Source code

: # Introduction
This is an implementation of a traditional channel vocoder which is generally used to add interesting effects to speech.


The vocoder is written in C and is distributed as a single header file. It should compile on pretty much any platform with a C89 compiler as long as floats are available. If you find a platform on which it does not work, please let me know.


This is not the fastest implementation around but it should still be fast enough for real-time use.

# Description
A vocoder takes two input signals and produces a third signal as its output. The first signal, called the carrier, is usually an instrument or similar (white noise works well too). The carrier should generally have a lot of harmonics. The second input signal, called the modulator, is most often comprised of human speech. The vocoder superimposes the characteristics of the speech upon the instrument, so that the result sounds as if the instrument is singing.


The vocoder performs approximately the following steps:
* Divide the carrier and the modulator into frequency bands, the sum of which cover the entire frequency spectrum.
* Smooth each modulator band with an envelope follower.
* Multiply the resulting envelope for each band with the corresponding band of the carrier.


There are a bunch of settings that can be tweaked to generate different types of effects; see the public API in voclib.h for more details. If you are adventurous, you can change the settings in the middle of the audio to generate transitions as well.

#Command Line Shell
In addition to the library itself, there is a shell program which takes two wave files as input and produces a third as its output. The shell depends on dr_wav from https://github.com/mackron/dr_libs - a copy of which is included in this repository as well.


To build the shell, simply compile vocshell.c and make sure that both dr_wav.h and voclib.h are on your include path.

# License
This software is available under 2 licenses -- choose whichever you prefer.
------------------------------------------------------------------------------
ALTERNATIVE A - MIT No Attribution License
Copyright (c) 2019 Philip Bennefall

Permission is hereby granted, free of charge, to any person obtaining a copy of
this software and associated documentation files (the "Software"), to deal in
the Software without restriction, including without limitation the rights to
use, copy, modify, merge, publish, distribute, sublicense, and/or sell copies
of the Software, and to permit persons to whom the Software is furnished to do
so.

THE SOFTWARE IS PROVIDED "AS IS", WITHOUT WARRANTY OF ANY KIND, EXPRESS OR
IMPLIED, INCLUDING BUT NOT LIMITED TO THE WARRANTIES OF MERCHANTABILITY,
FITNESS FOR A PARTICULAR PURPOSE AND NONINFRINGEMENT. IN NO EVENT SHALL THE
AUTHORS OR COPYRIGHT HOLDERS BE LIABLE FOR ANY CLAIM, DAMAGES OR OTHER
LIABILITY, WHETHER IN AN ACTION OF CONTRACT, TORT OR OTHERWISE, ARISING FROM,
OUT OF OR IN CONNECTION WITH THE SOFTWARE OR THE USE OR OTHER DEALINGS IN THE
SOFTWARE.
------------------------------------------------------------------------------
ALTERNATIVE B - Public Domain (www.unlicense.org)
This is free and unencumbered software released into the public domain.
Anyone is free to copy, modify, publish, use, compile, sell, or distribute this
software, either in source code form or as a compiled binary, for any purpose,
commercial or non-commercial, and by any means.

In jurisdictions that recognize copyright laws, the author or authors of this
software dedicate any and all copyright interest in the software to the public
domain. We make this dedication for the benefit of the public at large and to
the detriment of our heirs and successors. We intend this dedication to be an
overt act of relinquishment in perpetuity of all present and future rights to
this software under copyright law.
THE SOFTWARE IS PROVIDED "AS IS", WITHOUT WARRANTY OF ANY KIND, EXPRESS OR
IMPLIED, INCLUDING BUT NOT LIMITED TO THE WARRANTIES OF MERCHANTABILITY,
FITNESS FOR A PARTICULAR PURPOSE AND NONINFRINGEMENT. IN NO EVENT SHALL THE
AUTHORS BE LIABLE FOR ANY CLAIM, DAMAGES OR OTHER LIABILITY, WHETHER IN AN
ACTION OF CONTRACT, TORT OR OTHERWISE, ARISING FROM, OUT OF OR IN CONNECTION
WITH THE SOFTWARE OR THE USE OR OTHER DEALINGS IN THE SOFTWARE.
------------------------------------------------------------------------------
#####
* **What to do**:
Give an exact copy of the lines above, from the top of the records to the line that contains "an envelope follower.", taking in both ends.

* **Answer for this exercise**:
Source code

: # Introduction
This is an implementation of a traditional channel vocoder which is generally used to add interesting effects to speech.


The vocoder is written in C and is distributed as a single header file. It should compile on pretty much any platform with a C89 compiler as long as floats are available. If you find a platform on which it does not work, please let me know.


This is not the fastest implementation around but it should still be fast enough for real-time use.

# Description
A vocoder takes two input signals and produces a third signal as its output. The first signal, called the carrier, is usually an instrument or similar (white noise works well too). The carrier should generally have a lot of harmonics. The second input signal, called the modulator, is most often comprised of human speech. The vocoder superimposes the characteristics of the speech upon the instrument, so that the result sounds as if the instrument is singing.


The vocoder performs approximately the following steps:
* Divide the carrier and the modulator into frequency bands, the sum of which cover the entire frequency spectrum.
* Smooth each modulator band with an envelope follower.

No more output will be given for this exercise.